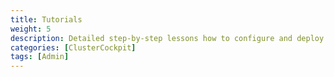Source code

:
 ```yaml
---
title: Tutorials
weight: 5
description: Detailed step-by-step lessons how to configure and deploy ClusterCockpit
categories: [ClusterCockpit]
tags: [Admin]
---
```

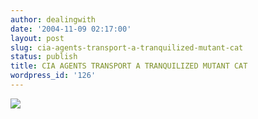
 ```yaml
---
author: dealingwith
date: '2004-11-09 02:17:00'
layout: post
slug: cia-agents-transport-a-tranquilized-mutant-cat
status: publish
title: CIA AGENTS TRANSPORT A TRANQUILIZED MUTANT CAT
wordpress_id: '126'
---
```


![][1]

   [1]: http://www.doodoo.demon.co.uk/b3ta/liftcouch.jpg

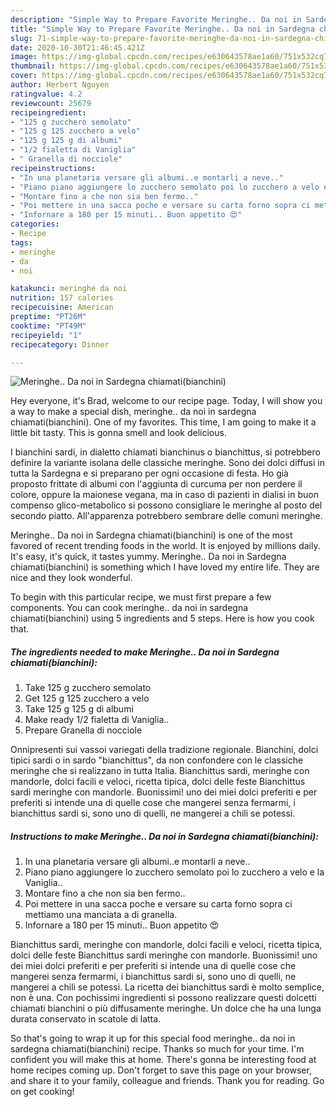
 ```yaml
---
description: "Simple Way to Prepare Favorite Meringhe.. Da noi in Sardegna chiamati(bianchini)"
title: "Simple Way to Prepare Favorite Meringhe.. Da noi in Sardegna chiamati(bianchini)"
slug: 71-simple-way-to-prepare-favorite-meringhe-da-noi-in-sardegna-chiamatibianchini
date: 2020-10-30T21:46:45.421Z
image: https://img-global.cpcdn.com/recipes/e630643578ae1a60/751x532cq70/meringhe-da-noi-in-sardegna-chiamatibianchini-recipe-main-photo.jpg
thumbnail: https://img-global.cpcdn.com/recipes/e630643578ae1a60/751x532cq70/meringhe-da-noi-in-sardegna-chiamatibianchini-recipe-main-photo.jpg
cover: https://img-global.cpcdn.com/recipes/e630643578ae1a60/751x532cq70/meringhe-da-noi-in-sardegna-chiamatibianchini-recipe-main-photo.jpg
author: Herbert Nguyen
ratingvalue: 4.2
reviewcount: 25679
recipeingredient:
- "125 g zucchero semolato"
- "125 g 125 zucchero a velo"
- "125 g 125 g di albumi"
- "1/2 fialetta di Vaniglia"
- " Granella di nocciole"
recipeinstructions:
- "In una planetaria versare gli albumi..e montarli a neve.."
- "Piano piano aggiungere lo zucchero semolato poi lo zucchero a velo e la Vaniglia.."
- "Montare fino a che non sia ben fermo.."
- "Poi mettere in una sacca poche e versare su carta forno sopra ci mettiamo una manciata a di granella."
- "Infornare a 180 per 15 minuti.. Buon appetito 😍"
categories:
- Recipe
tags:
- meringhe
- da
- noi

katakunci: meringhe da noi 
nutrition: 157 calories
recipecuisine: American
preptime: "PT26M"
cooktime: "PT49M"
recipeyield: "1"
recipecategory: Dinner

---
```



![Meringhe.. Da noi in Sardegna chiamati(bianchini)](https://img-global.cpcdn.com/recipes/e630643578ae1a60/751x532cq70/meringhe-da-noi-in-sardegna-chiamatibianchini-recipe-main-photo.jpg)

Hey everyone, it's Brad, welcome to our recipe page. Today, I will show you a way to make a special dish, meringhe.. da noi in sardegna chiamati(bianchini). One of my favorites. This time, I am going to make it a little bit tasty. This is gonna smell and look delicious.

I bianchini sardi, in dialetto chiamati bianchinus o bianchittus, si potrebbero definire la variante isolana delle classiche meringhe. Sono dei dolci diffusi in tutta la Sardegna e si preparano per ogni occasione di festa. Ho già proposto frittate di albumi con l&#39;aggiunta di curcuma per non perdere il colore, oppure la maionese vegana, ma in caso di pazienti in dialisi in buon compenso glico-metabolico si possono consigliare le meringhe al posto del secondo piatto. All&#39;apparenza potrebbero sembrare delle comuni meringhe.

Meringhe.. Da noi in Sardegna chiamati(bianchini) is one of the most favored of recent trending foods in the world. It is enjoyed by millions daily. It's easy, it's quick, it tastes yummy. Meringhe.. Da noi in Sardegna chiamati(bianchini) is something which I have loved my entire life. They are nice and they look wonderful.


To begin with this particular recipe, we must first prepare a few components. You can cook meringhe.. da noi in sardegna chiamati(bianchini) using 5 ingredients and 5 steps. Here is how you cook that.

<!--inarticleads1-->

##### The ingredients needed to make Meringhe.. Da noi in Sardegna chiamati(bianchini):

1. Take 125 g zucchero semolato
1. Get 125 g 125 zucchero a velo
1. Take 125 g 125 g di albumi
1. Make ready 1/2 fialetta di Vaniglia..
1. Prepare  Granella di nocciole


Onnipresenti sui vassoi variegati della tradizione regionale. Bianchini, dolci tipici sardi o in sardo &#34;bianchittus&#34;, da non confondere con le classiche meringhe che si realizzano in tutta Italia. Bianchittus sardi, meringhe con mandorle, dolci facili e veloci, ricetta tipica, dolci delle feste Bianchittus sardi meringhe con mandorle. Buonissimi! uno dei miei dolci preferiti e per preferiti si intende una di quelle cose che mangerei senza fermarmi, i bianchittus sardi si, sono uno di quelli, ne mangerei a chili se potessi. 

<!--inarticleads2-->

##### Instructions to make Meringhe.. Da noi in Sardegna chiamati(bianchini):

1. In una planetaria versare gli albumi..e montarli a neve..
1. Piano piano aggiungere lo zucchero semolato poi lo zucchero a velo e la Vaniglia..
1. Montare fino a che non sia ben fermo..
1. Poi mettere in una sacca poche e versare su carta forno sopra ci mettiamo una manciata a di granella.
1. Infornare a 180 per 15 minuti.. Buon appetito 😍


Bianchittus sardi, meringhe con mandorle, dolci facili e veloci, ricetta tipica, dolci delle feste Bianchittus sardi meringhe con mandorle. Buonissimi! uno dei miei dolci preferiti e per preferiti si intende una di quelle cose che mangerei senza fermarmi, i bianchittus sardi si, sono uno di quelli, ne mangerei a chili se potessi. La ricetta dei bianchittus sardi è molto semplice, non è una. Con pochissimi ingredienti si possono realizzare questi dolcetti chiamati bianchini o più diffusamente meringhe. Un dolce che ha una lunga durata conservato in scatole di latta. 

So that's going to wrap it up for this special food meringhe.. da noi in sardegna chiamati(bianchini) recipe. Thanks so much for your time. I'm confident you will make this at home. There's gonna be interesting food at home recipes coming up. Don't forget to save this page on your browser, and share it to your family, colleague and friends. Thank you for reading. Go on get cooking!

* _ABOUT THIS TASK_: Find and copy each line above that includes the string "neve".

* _RESULT OF THE EXERCISE_:
- "In una planetaria versare gli albumi..e montarli a neve.."
1. In una planetaria versare gli albumi..e montarli a neve..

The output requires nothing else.